Qué puede pensar un ciudadano cuando ve que se construyen obras públicas violando todas las disposiciones legales y concediendo migajas de financiamiento a lo ambiental. Cómo olvidar ese humor involuntario del exsecretario de Desarrollo Urbano, Claudio Sáinz David, quien adujo como prueba de su ardiente ecologismo el que “hemos sembrado arbolitos” en las vías carreteras que promovió sin permisos federales, que hoy son el factor principal de presión y destrucción de ecosistemas cuya riqueza ni él ni otros actores de gobierno pueden imaginar.
Qué decir del caso de la planeación ambiental de la zona metropolitana. La misma Sedeur aplicó por años un plan de obras que sólo deteriora más la calidad del aire y de vida de los tapatíos. Si revisamos el padrón de vehículos que había en 1997 contra el actual, constatamos que creció… 98 por ciento. En el mismo periodo, ni un solo metro de tren eléctrico, reestructuraciones a medias del transporte público —por temor a las mafias políticas que lo controlan—, un programa de afinación controlada con resultados risibles, áreas verdes reducidas por “prioridades públicas” e intereses privados, árboles que se podan (“talar” es una palabra más honesta), ríos que se borran… ¿El gobierno tiene la culpa de esto? Por supuesto, somos un país donde el sector público históricamente ha sido grande y poderoso, y ha definido los destinos particulares. La ley es clara: ninguna casa, ningún cimiento, ningún negocio, se pueden instalar si la anuencia de un gobierno. Y los árboles se quitan si tienen un permiso municipal. No hay mucho para dónde hacerse. El egoísmo de los particulares es un problema normal en todas las sociedades… lo que no es normal es que los gobiernos se les plieguen, pero en nuestro entorno sucede, sobre todo si esos particulares cuentan “con poder de lobby”, como les gusta decir a los economistas.
Lo lamentable es que por primera vez en la historia del estado, se contaba con los instrumentos legales para lograr el desarrollo sustentable. Y bueno, hay desarrollo para todos, hay carreteras, hay espacio para autos, hay fraccionamientos, hay algo de inversión. Todo fincado en dudosas bases ambientales, y fuera de duda, violando los derechos más elementales de las mayorías. Pero además, es un esquema terriblemente miope: el desarrollo de hoy destruye las bases del futuro. Sin natura no hay cultura, como nos enseñaron los maestros de las primarias donde muchos de los funcionarios se supone que estudiaron.

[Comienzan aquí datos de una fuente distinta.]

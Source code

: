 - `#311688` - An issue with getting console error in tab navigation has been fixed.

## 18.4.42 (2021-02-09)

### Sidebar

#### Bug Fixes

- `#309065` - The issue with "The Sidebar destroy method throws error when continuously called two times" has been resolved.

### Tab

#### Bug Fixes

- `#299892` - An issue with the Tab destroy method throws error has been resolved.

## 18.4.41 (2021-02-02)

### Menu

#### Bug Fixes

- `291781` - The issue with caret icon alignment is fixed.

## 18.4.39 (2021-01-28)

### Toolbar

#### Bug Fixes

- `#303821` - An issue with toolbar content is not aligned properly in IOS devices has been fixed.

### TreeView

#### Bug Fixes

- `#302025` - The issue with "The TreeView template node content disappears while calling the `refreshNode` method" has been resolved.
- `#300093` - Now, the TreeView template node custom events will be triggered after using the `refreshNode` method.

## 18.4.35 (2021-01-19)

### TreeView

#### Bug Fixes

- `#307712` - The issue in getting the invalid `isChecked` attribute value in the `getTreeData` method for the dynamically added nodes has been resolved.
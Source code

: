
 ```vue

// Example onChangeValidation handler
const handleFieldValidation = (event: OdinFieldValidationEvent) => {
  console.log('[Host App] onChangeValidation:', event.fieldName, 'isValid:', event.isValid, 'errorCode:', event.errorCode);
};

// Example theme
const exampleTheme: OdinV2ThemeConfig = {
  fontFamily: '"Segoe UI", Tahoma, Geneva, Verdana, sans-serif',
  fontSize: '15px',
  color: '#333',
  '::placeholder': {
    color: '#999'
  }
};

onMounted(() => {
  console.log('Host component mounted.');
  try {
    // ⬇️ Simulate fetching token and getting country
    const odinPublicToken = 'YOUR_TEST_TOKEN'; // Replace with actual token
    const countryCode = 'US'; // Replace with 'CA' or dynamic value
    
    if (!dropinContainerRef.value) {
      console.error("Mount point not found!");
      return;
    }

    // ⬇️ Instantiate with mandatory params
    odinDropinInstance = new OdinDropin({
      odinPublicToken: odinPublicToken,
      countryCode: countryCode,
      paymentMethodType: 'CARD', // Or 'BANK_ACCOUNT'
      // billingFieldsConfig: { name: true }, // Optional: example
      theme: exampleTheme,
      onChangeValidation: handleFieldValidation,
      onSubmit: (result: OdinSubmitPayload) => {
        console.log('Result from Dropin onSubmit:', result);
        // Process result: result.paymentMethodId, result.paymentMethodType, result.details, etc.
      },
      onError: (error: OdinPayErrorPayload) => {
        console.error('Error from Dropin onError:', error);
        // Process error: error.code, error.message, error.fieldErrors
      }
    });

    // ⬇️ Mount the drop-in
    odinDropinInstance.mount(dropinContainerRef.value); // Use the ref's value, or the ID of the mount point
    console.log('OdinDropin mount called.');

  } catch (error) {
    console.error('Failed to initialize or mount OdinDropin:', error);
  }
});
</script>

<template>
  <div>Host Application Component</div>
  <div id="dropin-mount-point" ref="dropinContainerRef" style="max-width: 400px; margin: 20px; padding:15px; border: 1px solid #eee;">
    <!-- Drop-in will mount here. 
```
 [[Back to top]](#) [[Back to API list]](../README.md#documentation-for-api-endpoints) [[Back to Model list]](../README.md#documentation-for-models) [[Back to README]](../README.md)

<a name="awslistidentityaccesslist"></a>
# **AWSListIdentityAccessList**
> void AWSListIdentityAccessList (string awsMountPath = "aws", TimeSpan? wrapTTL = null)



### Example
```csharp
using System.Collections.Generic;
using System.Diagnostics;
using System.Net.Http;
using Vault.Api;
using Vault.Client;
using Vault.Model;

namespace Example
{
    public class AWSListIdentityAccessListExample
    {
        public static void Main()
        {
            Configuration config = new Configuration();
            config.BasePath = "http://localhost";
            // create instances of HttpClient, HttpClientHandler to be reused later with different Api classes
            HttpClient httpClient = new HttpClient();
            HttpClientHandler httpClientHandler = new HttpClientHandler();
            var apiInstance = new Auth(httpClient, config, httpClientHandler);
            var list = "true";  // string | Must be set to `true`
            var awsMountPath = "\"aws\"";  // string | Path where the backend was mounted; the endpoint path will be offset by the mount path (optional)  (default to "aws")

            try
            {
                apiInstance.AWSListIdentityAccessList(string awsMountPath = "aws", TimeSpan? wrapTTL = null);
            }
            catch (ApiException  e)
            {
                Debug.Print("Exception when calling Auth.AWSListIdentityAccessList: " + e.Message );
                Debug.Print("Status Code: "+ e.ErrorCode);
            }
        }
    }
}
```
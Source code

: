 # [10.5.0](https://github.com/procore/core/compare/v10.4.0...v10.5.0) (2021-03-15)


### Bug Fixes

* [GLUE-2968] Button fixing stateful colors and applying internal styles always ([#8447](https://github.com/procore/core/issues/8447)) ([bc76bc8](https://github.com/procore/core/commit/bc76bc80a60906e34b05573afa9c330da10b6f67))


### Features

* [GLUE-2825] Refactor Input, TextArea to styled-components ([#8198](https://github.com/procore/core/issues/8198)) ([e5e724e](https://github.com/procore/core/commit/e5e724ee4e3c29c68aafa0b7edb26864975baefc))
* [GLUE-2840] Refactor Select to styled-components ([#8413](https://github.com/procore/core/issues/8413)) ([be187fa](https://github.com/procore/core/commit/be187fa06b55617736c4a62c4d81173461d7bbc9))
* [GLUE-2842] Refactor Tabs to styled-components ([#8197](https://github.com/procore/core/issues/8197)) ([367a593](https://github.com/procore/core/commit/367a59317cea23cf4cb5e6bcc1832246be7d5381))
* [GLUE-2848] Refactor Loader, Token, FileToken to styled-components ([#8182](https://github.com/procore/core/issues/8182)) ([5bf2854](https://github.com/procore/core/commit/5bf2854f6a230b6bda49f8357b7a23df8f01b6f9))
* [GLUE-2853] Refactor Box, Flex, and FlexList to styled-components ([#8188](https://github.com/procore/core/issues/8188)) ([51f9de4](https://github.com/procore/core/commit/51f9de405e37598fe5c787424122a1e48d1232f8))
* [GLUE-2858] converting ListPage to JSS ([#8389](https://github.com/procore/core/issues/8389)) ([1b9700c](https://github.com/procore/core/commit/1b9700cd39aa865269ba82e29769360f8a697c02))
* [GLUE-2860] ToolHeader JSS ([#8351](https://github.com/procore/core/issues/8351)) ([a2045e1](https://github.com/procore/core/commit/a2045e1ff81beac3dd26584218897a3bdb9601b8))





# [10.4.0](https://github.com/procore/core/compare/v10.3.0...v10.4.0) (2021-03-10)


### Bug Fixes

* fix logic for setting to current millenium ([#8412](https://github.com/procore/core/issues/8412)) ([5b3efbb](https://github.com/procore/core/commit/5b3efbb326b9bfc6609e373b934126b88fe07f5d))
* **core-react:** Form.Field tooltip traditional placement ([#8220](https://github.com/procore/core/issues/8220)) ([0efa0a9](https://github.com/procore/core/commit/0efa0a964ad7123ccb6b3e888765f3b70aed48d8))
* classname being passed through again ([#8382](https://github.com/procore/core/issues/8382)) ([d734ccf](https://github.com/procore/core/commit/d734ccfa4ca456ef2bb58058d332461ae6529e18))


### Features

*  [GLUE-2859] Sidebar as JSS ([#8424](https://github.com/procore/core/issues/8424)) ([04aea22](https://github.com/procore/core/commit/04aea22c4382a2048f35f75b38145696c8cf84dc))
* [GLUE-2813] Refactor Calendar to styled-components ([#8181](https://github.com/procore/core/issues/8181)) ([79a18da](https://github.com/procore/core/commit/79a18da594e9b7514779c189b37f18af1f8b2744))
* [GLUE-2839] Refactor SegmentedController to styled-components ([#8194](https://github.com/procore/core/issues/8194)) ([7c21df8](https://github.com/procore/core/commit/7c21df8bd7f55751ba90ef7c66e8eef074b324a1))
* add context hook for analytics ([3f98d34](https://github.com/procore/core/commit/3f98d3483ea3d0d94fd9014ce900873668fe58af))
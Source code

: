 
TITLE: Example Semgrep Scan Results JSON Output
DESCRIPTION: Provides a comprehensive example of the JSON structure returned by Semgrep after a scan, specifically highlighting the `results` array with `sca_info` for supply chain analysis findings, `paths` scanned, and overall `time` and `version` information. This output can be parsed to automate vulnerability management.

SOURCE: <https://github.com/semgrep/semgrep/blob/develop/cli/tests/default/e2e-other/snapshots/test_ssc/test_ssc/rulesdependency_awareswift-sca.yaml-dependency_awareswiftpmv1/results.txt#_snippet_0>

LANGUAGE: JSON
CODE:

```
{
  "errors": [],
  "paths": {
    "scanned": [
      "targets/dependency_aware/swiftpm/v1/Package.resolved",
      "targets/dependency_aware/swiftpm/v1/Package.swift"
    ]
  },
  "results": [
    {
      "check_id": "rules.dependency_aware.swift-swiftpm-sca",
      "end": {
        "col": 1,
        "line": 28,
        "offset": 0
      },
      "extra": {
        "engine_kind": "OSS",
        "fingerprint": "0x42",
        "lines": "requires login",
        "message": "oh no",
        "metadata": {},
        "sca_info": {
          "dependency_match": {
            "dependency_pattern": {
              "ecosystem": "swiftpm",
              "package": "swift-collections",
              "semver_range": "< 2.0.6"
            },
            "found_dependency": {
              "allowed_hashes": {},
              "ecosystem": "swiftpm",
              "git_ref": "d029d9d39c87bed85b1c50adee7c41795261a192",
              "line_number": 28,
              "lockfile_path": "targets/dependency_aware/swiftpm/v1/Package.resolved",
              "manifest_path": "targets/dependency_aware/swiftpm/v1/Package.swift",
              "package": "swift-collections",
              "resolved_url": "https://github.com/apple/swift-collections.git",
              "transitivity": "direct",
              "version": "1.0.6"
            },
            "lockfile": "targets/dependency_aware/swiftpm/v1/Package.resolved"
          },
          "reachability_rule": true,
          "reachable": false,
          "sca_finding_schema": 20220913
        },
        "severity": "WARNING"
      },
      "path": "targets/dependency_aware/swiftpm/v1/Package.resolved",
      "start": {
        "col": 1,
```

Ahora se pretende cambiar la historia y entrarle al toro por los cuernos, con leyes que obligan a separar basura, a afinar y reducir emisiones, y que buscan reducir la enorme, descomunal, impunidad ambiental. También hay planes de nuevas áreas protegidas, pagos por servicios ambientales y proyectos forestales, un programa de transporte que se supone, ahora sí apoyará al ciudadano de a pie, y evitará la manía de comprar carros, por necesidad o por pretensiones, para que nos parezcamos a Barcelona o a Londres…
Eppur si mouve, dijo Galileo (“y sin embargo, se mueve”). Las inversiones más urgentes en el tema ambiental demandaban 800 millones de pesos como presupuesto en 2009 para Jalisco, pero el Ejecutivo se limitó a plantear un gasto ligeramente superior a 130 millones. La Secretaría de Medio Ambiente para el Desarrollo Sustentable (Semades) es la que cuenta con menos dinero. Un patito feo que no se ve para cuándo se hará cisne.